It reassigns $3 and all other field variables, also reassigning NF to the new value. The total number of records read may be found in the variable NR. The variable OFS holds the value for the output field separator. The default value of OFS is a space. The value for the output format for numbers resides in the variable OFMT which has a default value of %.6g. This is the format specifier for the print statement, though its syntax comes from the C printf format string. ORS is the output record separator. Unless changed, the value of ORS is newline(\n).

Built-in Variables for Nawk

NOTE: When awk was expanded in 1985, part of the expansion included adding more built-in variables.
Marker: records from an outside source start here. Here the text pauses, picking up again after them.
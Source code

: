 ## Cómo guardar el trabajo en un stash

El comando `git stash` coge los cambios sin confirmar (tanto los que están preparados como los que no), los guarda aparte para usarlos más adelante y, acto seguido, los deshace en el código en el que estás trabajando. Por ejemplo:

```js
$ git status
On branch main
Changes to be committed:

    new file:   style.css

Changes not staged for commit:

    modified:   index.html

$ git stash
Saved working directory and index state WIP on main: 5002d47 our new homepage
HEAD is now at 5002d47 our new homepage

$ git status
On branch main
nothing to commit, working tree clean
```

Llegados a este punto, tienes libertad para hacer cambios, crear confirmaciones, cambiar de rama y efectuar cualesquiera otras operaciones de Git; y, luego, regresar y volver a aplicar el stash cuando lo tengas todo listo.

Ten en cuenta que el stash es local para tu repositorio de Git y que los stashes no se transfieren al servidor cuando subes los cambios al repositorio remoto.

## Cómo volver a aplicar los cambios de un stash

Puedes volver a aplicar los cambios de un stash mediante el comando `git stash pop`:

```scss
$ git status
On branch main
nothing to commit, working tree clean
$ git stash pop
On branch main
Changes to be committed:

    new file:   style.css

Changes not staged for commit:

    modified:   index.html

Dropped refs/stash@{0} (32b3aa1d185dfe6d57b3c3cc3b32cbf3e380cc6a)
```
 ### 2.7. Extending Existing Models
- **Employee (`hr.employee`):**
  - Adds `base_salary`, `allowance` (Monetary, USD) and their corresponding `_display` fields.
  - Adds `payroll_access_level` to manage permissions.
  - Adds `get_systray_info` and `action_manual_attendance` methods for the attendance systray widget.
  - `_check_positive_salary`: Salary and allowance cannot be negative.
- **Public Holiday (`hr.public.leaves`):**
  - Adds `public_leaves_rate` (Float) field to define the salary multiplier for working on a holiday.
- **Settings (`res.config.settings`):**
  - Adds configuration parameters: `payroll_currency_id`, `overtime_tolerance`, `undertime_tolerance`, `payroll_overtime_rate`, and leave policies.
CAUTION: Some implementations of UNIX simply put the new code in the spot for the old code and didn't bother keeping both awk and nawk. System V and SunOS have both available. Linux has neither awk nor nawk but uses gawk. System V has both, but the awk uses nawk expansions. The book "awk the programming language" by the awk authors speaks of awk throughout the book, but the programming language it describes is called nawk on most systems.

The built-in variable ARGC holds the value for the number of command line arguments. The variable ARGV is an array containing the command line arguments. Subscripts for ARGV begin with 0 and continue through ARGC-1. ARGV[0] is always awk. The available UNIX options do not occupy ARGV. The variable FNR represents the number of the current record within that input file. Like NR, this value changes with each new record. FNR is always <= NR. The built-in variable RLENGTH holds the value of the length of string matched by the match function. The variable RS holds the value of the input record separator. The default value of RS is a newline. The start of the string matched by the match function resides in RSTART. Between RSTART and RLENGTH, it is possible to determine what was matched. The variable SUBSEP contains the value of the subscript separator. It has a default value of "\034".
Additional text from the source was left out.